◆ **Directions**
Search the entries for the word "double". Copy every line where it turns up.

◆ **Supplied records**
──────────

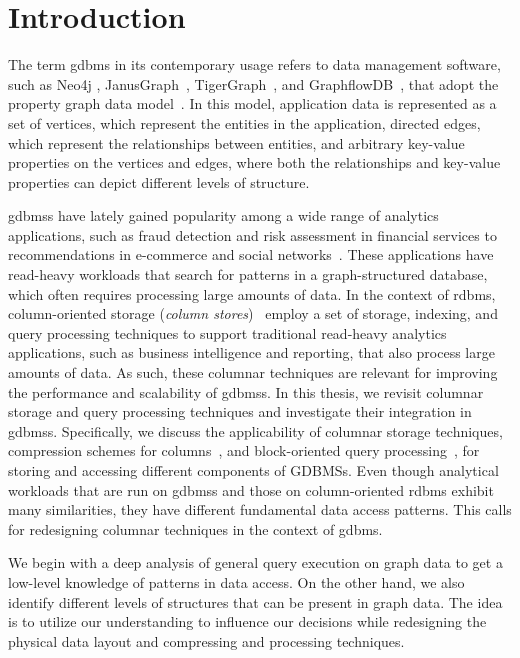 
\chapter{Introduction}
\label{introduction}

The term \gls{gdbms} in its contemporary usage refers to data management software, such as Neo4j \cite{neo4j}, JanusGraph~\cite{janusgraph}, TigerGraph~\cite{tigergraph}, and GraphflowDB~\cite{kankanamge:graphflow, mhedhbi:sqs}, that adopt the property graph data model~\cite{neo4j-property-graph-model}. In this model, application data is represented as a set of vertices, which represent the entities in the application, directed edges, which represent the relationships between entities, and arbitrary key-value properties on the vertices and edges, where both the relationships and key-value properties can depict different levels of structure.

\gls{gdbms}s have lately gained popularity among a wide range of analytics applications, such as fraud detection and risk assessment in financial services to recommendations in e-commerce and social networks~\cite{sahu:survey}. These applications have read-heavy workloads that search for patterns in a graph-structured database, which often requires processing large amounts of data. In the context of \gls{rdbms}, column-oriented storage ({\em column stores})~\cite{c-store, monetdb, boncz-vectorwise, oracle-col} employ a set of storage, indexing, and query processing techniques to support traditional read-heavy analytics applications, such as business intelligence and reporting, that also process large amounts of data. As such, these columnar techniques are relevant for improving the performance and scalability of \gls{gdbms}s. In this thesis, we revisit columnar storage and query processing techniques and investigate their integration in \gls{gdbms}s. Specifically, we discuss the applicability of columnar storage techniques, compression schemes for columns~\cite{abadi-col-comp, abadi-sparse-col, boncz-comp}, and block-oriented query processing~\cite{boncz-monet-vectorized, col-vs-row}, for storing and accessing different components of GDBMSs. Even though analytical workloads that are run on \gls{gdbms}s and those on column-oriented \gls{rdbms} exhibit many similarities, they have different fundamental data access patterns. This calls for redesigning columnar techniques in the context of \gls{gdbms}.

We begin with a deep analysis of general query execution on graph data to get a low-level knowledge of patterns in data access. On the other hand, we also identify different levels of structures that can be present in graph data. The idea is to utilize our understanding to influence our decisions while redesigning the physical data layout and compressing and processing techniques. 


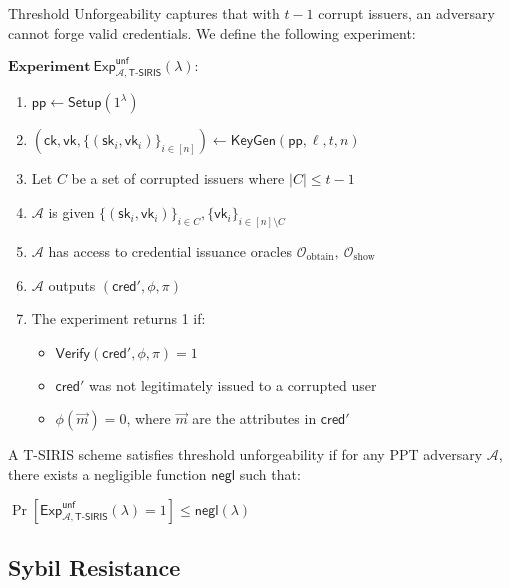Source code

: \begin{definition}
Threshold Unforgeability captures that with $t-1$ corrupt issuers, an adversary cannot forge valid credentials. We define the following experiment:

$\textbf{Experiment}~\mathsf{Exp}^{\mathsf{unf}}_{\mathcal{A},\mathsf{T\text{-}SIRIS}}(\lambda):$
\begin{enumerate}
    \item $\mathsf{pp} \leftarrow \mathsf{Setup}(1^\lambda)$
    \item $(\mathsf{ck}, \mathsf{vk}, \{(\mathsf{sk}_i, \mathsf{vk}_i)\}_{i\in[n]}) \leftarrow \mathsf{KeyGen}(\mathsf{pp}, \ell, t, n)$
    \item Let $C$ be a set of corrupted issuers where $|C| \leq t-1$
    \item $\mathcal{A}$ is given $\{(\mathsf{sk}_i, \mathsf{vk}_i)\}_{i\in C}, \{\mathsf{vk}_i\}_{i\in[n]\setminus C}$
    \item $\mathcal{A}$ has access to credential issuance oracles $\mathcal{O}_{\text{obtain}},~\mathcal{O}_{\text{show}}$
    \item $\mathcal{A}$ outputs $(\mathsf{cred}', \phi, \pi)$
    \item The experiment returns 1 if:
    \begin{itemize}
        \item $\mathsf{Verify}(\mathsf{cred}', \phi, \pi) = 1$
        \item $\mathsf{cred}'$ was not legitimately issued to a corrupted user
        \item $\phi(\vec{m}) = 0$, where $\vec{m}$ are the attributes in $\mathsf{cred}'$
    \end{itemize}
\end{enumerate}

A T-SIRIS scheme satisfies threshold unforgeability if for any PPT adversary $\mathcal{A}$, there exists a negligible function $\mathsf{negl}$ such that:

$\Pr[\mathsf{Exp}^{\mathsf{unf}}_{\mathcal{A},\mathsf{T\text{-}SIRIS}}(\lambda) = 1] \leq \mathsf{negl}(\lambda)$
\end{definition}








\subsection{Sybil Resistance}

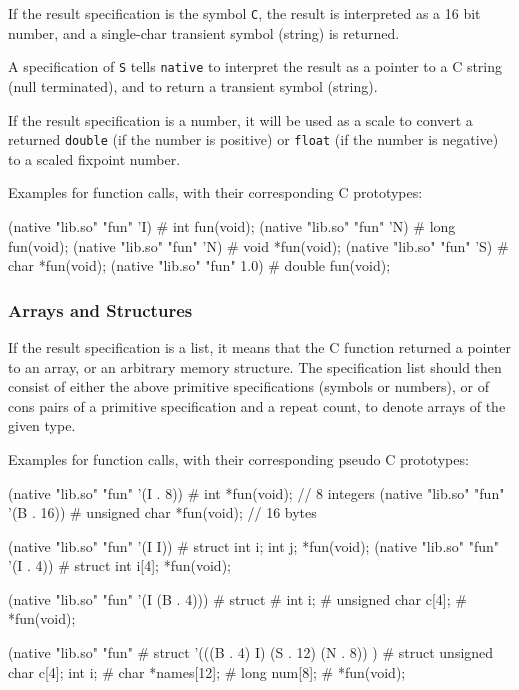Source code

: If the result specification is the symbol \texttt{C}, the result is
interpreted as a 16 bit number, and a single-char transient symbol
(string) is returned.

A specification of \texttt{S} tells \texttt{native} to interpret the
result as a pointer to a C string (null terminated), and to return a
transient symbol (string).

If the result specification is a number, it will be used as a scale to
convert a returned \texttt{double} (if the number is positive) or
\texttt{float} (if the number is negative) to a scaled fixpoint number.

Examples for function calls, with their corresponding C prototypes:

\begin{wideverbatim}
(native "lib.so" "fun" 'I)             # int fun(void);
(native "lib.so" "fun" 'N)             # long fun(void);
(native "lib.so" "fun" 'N)             # void *fun(void);
(native "lib.so" "fun" 'S)             # char *fun(void);
(native "lib.so" "fun" 1.0)            # double fun(void);
\end{wideverbatim}

\subsubsection{Arrays and Structures}
\label{sec:native-arrays-and-structures}

If the result specification is a list, it means that the C function
returned a pointer to an array, or an arbitrary memory structure. The
specification list should then consist of either the above primitive
specifications (symbols or numbers), or of cons pairs of a primitive
specification and a repeat count, to denote arrays of the given type.

Examples for function calls, with their corresponding pseudo C
prototypes:

\begin{wideverbatim}
(native "lib.so" "fun" '(I . 8))       # int *fun(void);  // 8 integers
(native "lib.so" "fun" '(B . 16))      # unsigned char *fun(void);  // 16 bytes

(native "lib.so" "fun" '(I I))         # struct {int i; int j;} *fun(void);
(native "lib.so" "fun" '(I . 4))       # struct {int i[4];} *fun(void);

(native "lib.so" "fun" '(I (B . 4)))   # struct {
                                       #    int i;
                                       #    unsigned char c[4];
                                       # } *fun(void);

(native "lib.so" "fun"                 # struct {
   '(((B . 4) I) (S . 12) (N . 8)) )   #    struct {unsigned char c[4]; int i;}
                                       #    char *names[12];
                                       #    long num[8];
                                       # } *fun(void);
\end{wideverbatim}

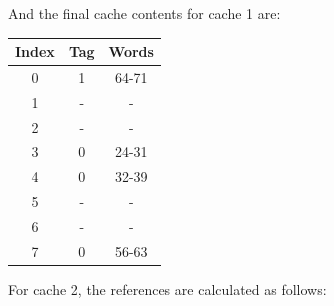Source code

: \documentclass[12pt]{article}
\begin{document}
And the final cache contents for cache 1 are:

\begin{table}[h!]
    \centering
    \begin{tabular}{|c|c|c|}
    \hline
    \textbf{Index} & \textbf{Tag} & \textbf{Words} \\
    \hline
    0              & 1            & 64-71          \\
    \hline
    1              & -            & -              \\
    \hline
    2              & -            & -              \\
    \hline
    3              & 0            & 24-31          \\
    \hline
    4              & 0            & 32-39          \\
    \hline
    5              & -            & -              \\
    \hline
    6              & -            & -              \\
    \hline
    7              & 0            & 56-63          \\
    \hline
    \end{tabular}
\end{table}

For cache 2, the references are calculated as follows:
\end{document}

──────────

◆ **Your solution**
convert a returned \texttt{double} (if the number is positive) or
(native "lib.so" "fun" 1.0)            # double fun(void);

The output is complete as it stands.